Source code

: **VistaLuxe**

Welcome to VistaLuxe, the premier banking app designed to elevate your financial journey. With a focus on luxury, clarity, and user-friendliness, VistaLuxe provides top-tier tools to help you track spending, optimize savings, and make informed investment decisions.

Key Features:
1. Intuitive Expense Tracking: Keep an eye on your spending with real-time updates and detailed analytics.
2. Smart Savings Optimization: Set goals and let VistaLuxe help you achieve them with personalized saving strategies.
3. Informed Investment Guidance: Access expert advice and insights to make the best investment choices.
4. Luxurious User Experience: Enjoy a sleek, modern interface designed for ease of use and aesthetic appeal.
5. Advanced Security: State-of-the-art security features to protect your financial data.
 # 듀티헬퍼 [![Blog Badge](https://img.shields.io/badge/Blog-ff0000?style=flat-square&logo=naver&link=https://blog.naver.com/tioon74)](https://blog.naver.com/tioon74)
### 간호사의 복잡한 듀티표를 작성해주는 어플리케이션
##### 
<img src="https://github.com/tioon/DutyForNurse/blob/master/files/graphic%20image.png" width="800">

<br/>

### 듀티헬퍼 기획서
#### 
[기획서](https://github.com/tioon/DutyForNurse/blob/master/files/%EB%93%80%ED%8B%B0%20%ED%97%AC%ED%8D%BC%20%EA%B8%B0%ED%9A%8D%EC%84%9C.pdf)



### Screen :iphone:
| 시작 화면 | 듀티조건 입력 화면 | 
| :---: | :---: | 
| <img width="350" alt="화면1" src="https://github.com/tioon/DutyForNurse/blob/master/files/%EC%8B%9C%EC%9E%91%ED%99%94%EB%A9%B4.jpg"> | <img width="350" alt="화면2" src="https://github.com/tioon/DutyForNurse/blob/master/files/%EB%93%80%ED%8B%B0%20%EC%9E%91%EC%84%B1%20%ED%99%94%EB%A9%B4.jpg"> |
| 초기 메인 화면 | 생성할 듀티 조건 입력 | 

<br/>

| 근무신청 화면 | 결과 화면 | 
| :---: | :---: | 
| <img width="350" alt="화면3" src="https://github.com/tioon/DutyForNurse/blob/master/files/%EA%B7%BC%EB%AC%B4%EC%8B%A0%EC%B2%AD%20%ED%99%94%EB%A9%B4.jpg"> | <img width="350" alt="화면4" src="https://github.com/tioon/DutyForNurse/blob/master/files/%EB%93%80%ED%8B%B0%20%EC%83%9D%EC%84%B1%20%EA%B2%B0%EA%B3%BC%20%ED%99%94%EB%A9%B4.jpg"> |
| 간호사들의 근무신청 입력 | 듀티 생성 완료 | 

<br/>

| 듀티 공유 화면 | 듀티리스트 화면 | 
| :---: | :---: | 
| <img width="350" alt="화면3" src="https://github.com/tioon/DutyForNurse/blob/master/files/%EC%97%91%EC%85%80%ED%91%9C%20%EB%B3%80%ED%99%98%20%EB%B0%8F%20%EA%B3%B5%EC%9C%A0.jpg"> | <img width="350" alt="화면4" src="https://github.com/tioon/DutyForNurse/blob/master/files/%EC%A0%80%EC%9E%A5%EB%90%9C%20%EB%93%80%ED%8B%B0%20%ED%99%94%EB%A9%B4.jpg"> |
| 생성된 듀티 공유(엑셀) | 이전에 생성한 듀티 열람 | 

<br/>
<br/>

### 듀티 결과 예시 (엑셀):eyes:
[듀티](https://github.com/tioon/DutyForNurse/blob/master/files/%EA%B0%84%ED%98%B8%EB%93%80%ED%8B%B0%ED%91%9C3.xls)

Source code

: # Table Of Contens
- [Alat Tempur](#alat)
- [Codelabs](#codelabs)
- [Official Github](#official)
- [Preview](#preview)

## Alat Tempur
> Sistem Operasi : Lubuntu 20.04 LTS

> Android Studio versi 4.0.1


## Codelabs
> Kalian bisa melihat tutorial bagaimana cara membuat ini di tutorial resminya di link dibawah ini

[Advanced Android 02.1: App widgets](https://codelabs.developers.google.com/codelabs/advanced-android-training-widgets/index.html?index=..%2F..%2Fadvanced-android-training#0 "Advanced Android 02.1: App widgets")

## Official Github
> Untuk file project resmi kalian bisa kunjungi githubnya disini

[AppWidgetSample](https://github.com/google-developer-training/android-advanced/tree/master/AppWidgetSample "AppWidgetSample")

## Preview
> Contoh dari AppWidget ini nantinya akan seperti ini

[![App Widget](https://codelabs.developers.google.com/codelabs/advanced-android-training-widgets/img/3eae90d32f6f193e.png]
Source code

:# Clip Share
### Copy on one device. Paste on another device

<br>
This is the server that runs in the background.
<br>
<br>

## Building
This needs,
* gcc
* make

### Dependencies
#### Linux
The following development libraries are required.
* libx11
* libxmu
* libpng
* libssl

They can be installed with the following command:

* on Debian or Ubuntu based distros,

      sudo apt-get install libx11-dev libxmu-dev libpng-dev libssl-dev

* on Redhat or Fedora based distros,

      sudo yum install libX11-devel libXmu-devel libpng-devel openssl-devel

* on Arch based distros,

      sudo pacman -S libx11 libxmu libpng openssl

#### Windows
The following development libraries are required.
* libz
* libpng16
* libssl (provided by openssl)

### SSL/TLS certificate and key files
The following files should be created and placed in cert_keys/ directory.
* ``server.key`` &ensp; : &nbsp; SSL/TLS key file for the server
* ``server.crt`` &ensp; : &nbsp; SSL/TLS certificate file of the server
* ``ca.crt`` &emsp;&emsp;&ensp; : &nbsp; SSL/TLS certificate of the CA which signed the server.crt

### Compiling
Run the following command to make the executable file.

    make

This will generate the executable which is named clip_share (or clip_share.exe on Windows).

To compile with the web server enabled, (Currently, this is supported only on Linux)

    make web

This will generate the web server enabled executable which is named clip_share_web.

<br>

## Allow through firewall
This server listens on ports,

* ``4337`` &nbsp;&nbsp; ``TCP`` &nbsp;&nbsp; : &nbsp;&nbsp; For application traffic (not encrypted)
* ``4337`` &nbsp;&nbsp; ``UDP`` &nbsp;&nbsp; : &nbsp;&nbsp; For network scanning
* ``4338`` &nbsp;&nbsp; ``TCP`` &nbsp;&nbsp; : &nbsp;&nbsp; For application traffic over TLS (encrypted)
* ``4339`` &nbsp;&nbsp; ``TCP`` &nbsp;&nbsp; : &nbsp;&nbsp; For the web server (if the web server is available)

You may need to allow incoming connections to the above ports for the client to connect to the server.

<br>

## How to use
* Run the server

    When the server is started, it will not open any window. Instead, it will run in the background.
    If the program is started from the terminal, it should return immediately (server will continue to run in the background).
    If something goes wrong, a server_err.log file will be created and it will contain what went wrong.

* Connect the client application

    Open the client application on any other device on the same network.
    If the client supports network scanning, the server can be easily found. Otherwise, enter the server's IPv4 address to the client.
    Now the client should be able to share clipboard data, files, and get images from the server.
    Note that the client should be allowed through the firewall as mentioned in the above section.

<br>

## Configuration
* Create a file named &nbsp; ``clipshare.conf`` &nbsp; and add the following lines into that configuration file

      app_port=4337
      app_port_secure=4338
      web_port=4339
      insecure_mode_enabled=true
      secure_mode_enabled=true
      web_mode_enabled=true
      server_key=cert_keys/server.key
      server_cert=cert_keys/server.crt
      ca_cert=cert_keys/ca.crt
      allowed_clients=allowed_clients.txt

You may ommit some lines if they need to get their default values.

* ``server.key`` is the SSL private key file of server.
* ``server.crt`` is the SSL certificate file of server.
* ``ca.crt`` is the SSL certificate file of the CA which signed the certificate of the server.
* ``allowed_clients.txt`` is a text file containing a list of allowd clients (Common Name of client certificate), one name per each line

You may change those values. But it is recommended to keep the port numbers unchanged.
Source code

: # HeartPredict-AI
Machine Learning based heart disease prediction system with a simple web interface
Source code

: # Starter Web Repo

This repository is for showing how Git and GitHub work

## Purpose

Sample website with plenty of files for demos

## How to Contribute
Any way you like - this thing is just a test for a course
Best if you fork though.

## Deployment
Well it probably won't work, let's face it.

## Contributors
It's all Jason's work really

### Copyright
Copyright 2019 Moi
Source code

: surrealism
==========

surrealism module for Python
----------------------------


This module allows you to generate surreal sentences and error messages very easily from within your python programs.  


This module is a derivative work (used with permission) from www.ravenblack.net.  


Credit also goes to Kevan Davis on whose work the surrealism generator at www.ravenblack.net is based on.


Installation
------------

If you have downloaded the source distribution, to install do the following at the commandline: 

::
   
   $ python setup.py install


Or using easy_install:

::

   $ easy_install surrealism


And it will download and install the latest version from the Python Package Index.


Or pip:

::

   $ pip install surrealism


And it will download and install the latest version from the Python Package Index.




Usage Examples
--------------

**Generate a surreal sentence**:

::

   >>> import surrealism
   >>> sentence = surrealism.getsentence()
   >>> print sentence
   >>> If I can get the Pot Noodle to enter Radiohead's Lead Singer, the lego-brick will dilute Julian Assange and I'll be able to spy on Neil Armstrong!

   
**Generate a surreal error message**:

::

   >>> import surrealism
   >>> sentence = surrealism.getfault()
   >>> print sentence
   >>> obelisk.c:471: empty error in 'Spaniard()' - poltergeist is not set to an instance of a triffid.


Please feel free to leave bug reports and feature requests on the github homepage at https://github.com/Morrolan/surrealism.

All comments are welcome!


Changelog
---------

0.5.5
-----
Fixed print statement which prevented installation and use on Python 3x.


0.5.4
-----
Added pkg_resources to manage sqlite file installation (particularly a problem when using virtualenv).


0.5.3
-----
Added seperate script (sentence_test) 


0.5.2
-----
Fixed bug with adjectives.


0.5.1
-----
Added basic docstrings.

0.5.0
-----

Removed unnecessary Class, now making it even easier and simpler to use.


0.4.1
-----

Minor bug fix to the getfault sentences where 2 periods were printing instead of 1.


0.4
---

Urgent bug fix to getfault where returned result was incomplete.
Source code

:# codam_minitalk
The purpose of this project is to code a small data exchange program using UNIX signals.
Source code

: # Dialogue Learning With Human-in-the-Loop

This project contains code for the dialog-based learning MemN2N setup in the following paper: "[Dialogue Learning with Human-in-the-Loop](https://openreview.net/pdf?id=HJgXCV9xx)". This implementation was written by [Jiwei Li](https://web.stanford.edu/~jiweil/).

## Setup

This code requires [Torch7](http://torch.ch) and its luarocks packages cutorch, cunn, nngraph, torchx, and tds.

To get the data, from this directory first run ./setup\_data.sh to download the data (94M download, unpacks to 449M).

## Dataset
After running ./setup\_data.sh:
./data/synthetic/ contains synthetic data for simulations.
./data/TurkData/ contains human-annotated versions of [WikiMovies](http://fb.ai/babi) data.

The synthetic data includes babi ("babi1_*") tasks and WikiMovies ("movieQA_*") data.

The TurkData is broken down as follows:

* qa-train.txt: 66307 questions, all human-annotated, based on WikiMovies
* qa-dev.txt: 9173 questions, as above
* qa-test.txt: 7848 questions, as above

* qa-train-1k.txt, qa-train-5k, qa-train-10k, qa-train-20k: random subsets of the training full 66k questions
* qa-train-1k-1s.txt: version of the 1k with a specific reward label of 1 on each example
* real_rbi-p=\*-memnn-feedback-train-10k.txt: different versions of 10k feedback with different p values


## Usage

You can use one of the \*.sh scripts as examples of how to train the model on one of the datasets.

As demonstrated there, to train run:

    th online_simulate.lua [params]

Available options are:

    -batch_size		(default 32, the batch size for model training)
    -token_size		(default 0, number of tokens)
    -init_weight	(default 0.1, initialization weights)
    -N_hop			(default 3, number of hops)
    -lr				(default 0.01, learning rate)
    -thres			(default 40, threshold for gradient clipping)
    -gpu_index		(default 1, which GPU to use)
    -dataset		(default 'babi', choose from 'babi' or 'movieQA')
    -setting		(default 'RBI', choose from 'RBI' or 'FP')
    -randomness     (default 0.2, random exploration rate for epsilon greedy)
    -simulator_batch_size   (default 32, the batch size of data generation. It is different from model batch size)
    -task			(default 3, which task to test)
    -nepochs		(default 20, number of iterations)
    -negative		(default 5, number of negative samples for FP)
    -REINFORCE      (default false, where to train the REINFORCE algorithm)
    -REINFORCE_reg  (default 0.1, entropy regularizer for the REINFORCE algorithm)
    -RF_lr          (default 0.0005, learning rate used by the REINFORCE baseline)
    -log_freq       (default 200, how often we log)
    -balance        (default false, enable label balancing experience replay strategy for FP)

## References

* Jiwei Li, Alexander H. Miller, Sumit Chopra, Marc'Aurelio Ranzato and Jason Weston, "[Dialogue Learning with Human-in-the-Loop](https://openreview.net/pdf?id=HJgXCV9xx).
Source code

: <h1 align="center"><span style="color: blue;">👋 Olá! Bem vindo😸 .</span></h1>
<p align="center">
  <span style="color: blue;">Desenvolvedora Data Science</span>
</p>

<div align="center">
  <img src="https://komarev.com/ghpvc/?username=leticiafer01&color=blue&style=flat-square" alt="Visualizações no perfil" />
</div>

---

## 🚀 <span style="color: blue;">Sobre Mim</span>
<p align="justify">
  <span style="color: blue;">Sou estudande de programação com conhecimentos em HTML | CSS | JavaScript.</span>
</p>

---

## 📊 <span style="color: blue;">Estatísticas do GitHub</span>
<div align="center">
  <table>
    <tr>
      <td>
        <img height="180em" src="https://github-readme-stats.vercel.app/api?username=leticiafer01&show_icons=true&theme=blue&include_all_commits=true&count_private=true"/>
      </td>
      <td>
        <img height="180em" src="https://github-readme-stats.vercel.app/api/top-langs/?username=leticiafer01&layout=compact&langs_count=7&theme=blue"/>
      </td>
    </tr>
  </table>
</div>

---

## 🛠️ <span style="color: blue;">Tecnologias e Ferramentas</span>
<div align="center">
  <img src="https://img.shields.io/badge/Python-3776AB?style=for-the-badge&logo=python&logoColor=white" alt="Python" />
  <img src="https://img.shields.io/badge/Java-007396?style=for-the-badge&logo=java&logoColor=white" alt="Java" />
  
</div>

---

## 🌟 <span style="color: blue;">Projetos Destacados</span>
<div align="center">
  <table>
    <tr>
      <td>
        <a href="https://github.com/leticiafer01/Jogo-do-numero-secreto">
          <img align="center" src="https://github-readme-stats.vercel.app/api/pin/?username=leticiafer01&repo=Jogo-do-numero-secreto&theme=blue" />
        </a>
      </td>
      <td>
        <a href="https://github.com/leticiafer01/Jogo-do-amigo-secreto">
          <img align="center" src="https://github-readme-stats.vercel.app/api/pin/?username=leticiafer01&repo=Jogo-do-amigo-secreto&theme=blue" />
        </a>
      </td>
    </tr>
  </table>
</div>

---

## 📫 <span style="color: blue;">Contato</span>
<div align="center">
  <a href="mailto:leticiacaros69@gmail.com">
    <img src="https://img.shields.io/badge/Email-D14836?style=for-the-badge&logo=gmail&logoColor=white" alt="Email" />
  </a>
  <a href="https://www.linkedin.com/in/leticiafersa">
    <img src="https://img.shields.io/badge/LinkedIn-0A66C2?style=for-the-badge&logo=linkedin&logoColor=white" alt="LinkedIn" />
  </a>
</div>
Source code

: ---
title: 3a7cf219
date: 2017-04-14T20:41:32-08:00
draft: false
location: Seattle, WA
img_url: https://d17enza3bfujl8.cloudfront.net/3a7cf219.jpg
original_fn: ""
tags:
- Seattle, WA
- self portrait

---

Exercise prompt: Count the lines of the material above that contain the word "financial", then give only that count.

Answer to the problem: 2